I have been involved in a small migration project over the last couple of months and will be sharing my notes. In all fairness most of this comes from Microsoft guides which are pretty good and comprehensive. What I’ll be sharing is a rather condensed version so you might want to read through the original articles before undertaking your own migrations.
First up is the network policy server migration which is very straight forward.
NPS Migration Steps
Preparing the source server:
- Gather information for the table above.
Preparing the destination server:
- Configure new server OU and group membership identical to the source.
- Install NPS role service.
Exporting settings from the source server (Windows Server 2008)

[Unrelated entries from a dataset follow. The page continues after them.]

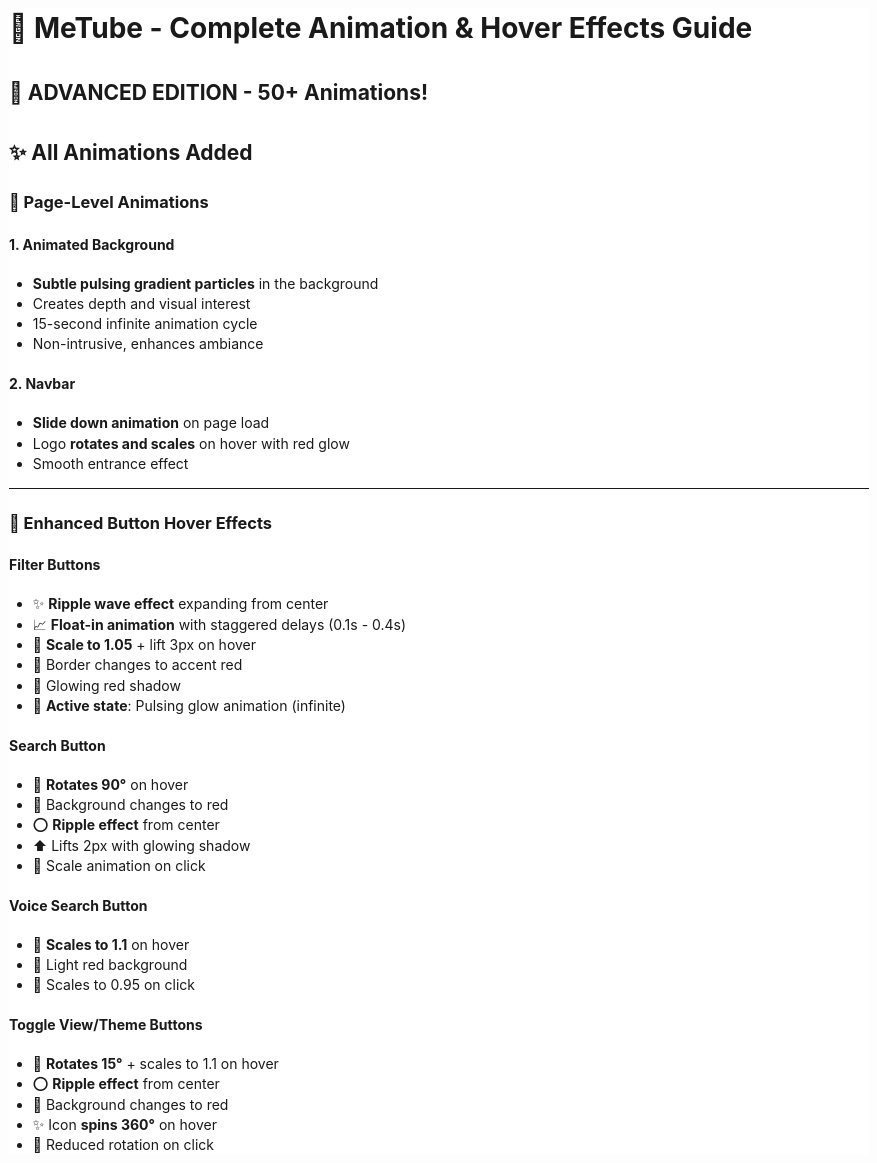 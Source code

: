 # 🎨 MeTube - Complete Animation & Hover Effects Guide
## 🚀 ADVANCED EDITION - 50+ Animations!

## ✨ All Animations Added

### 🌟 Page-Level Animations

#### **1. Animated Background**
- **Subtle pulsing gradient particles** in the background
- Creates depth and visual interest
- 15-second infinite animation cycle
- Non-intrusive, enhances ambiance

#### **2. Navbar**
- **Slide down animation** on page load
- Logo **rotates and scales** on hover with red glow
- Smooth entrance effect

---

### 🎯 Enhanced Button Hover Effects

#### **Filter Buttons**
- ✨ **Ripple wave effect** expanding from center
- 📈 **Float-in animation** with staggered delays (0.1s - 0.4s)
- 🎨 **Scale to 1.05** + lift 3px on hover
- 🌈 Border changes to accent red
- 💫 Glowing red shadow
- 🔴 **Active state**: Pulsing glow animation (infinite)

#### **Search Button**
- 🔄 **Rotates 90°** on hover
- 🎨 Background changes to red
- ⭕ **Ripple effect** from center
- ⬆️ Lifts 2px with glowing shadow
- 🔽 Scale animation on click

#### **Voice Search Button**
- 📏 **Scales to 1.1** on hover
- 🎨 Light red background
- 🔽 Scales to 0.95 on click

#### **Toggle View/Theme Buttons**
- 🔄 **Rotates 15°** + scales to 1.1 on hover
- ⭕ **Ripple effect** from center
- 🎨 Background changes to red
- ✨ Icon **spins 360°** on hover
- 🔽 Reduced rotation on click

- On the source server open elevated command prompt and run:
netsh nps export filename=”\\share\IT\NPS\file.xml” exportPSK=YES
Importing settings to the destination server:
- On the destination server open elevated command prompt and run:
netsh nps import filename=”\\share\IT\NPS \file.xml”

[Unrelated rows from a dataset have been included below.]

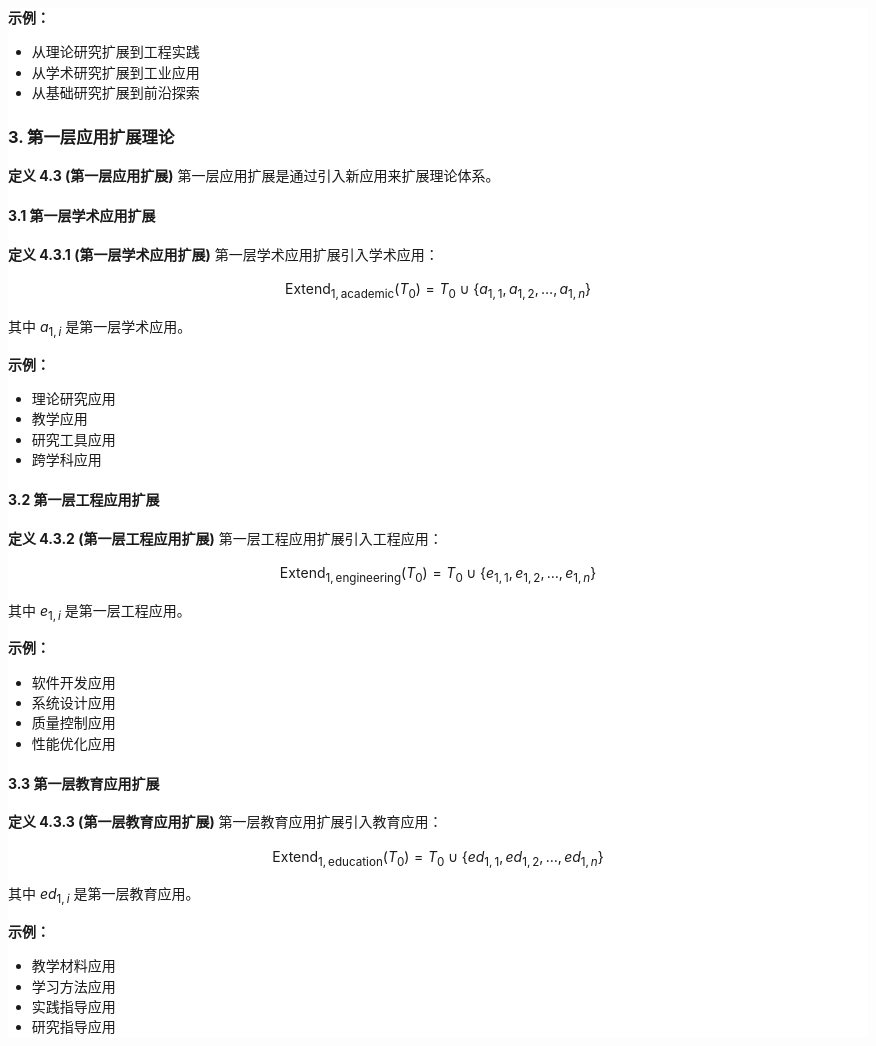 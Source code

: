 **示例：**

- 从理论研究扩展到工程实践
- 从学术研究扩展到工业应用
- 从基础研究扩展到前沿探索

### 3. 第一层应用扩展理论

**定义 4.3 (第一层应用扩展)**
第一层应用扩展是通过引入新应用来扩展理论体系。

#### 3.1 第一层学术应用扩展

**定义 4.3.1 (第一层学术应用扩展)**
第一层学术应用扩展引入学术应用：

$$\text{Extend}_{1,\text{academic}}(T_0) = T_0 \cup \{a_{1,1}, a_{1,2}, \ldots, a_{1,n}\}$$

其中 $a_{1,i}$ 是第一层学术应用。

**示例：**

- 理论研究应用
- 教学应用
- 研究工具应用
- 跨学科应用

#### 3.2 第一层工程应用扩展

**定义 4.3.2 (第一层工程应用扩展)**
第一层工程应用扩展引入工程应用：

$$\text{Extend}_{1,\text{engineering}}(T_0) = T_0 \cup \{e_{1,1}, e_{1,2}, \ldots, e_{1,n}\}$$

其中 $e_{1,i}$ 是第一层工程应用。

**示例：**

- 软件开发应用
- 系统设计应用
- 质量控制应用
- 性能优化应用

#### 3.3 第一层教育应用扩展

**定义 4.3.3 (第一层教育应用扩展)**
第一层教育应用扩展引入教育应用：

$$\text{Extend}_{1,\text{education}}(T_0) = T_0 \cup \{ed_{1,1}, ed_{1,2}, \ldots, ed_{1,n}\}$$

其中 $ed_{1,i}$ 是第一层教育应用。

**示例：**

- 教学材料应用
- 学习方法应用
- 实践指导应用
- 研究指导应用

Verifying the NPS migration
- Check that NSP is running on the destination server:
- In elevated command prompt run: sc query ias
- In the command output, verify that RUNNING is displayed next to STATE.
- Verify NPS config has been migrated:
- netsh nps show config
- Verify that the destination server is not using default NPS settings. For example, default settings display a single policy under Connection request policy configuration with the name Use Windows authentication for all users.
- Verify that NPS console is displaying correct settings
- Using the NPS console navigate to Policies, RADIUS clients and servers…etc to make sure settings are displayed as expected.
- Verify Authentication methods:
In this case NSP02 uses certificate based EAP methods, the destination server might already be provisioned with a suitable certificate through autoenrollment. You might also be required to manually enroll the destination server with a computer certificate.
- To view the certificates associated with EAP methods on CAE-WT-DC02, open the NPS console.
- Open Policies → Network Policies → Wireless Users Services/Wireless Users General.
- Check the Constraints tab.
- Click Authentication Methods, and then under EAP Types click Microsoft: Protected EAP (PEAP).
- Click Edit, verify that the correct certificate is chosen next to Certificate issued or Certificate issued to, and then click OK.
- Verify client connections:
- On the destination servers In the event viewer console tree, open Custom Views\Server Roles\Network Policy and Access Services.
- In the details pane, verify under Event ID that event number 6272 is displayed.
- Events 6273 or 6274 indicate that client authentication attempts are unsuccessful.
- If no events are displayed, client connection requests are unable to reach the destination server, or the server is not logging authentication attempts.
Migration file store – you can of course export the file locally on the source server and then manually copy over.
DNS and IP addresses – Depending on how your radius clients connect to the NPS server for authentication you might want to assing the same IP addresses to the new servers, update your DNS records accordingly or update each radius client separately.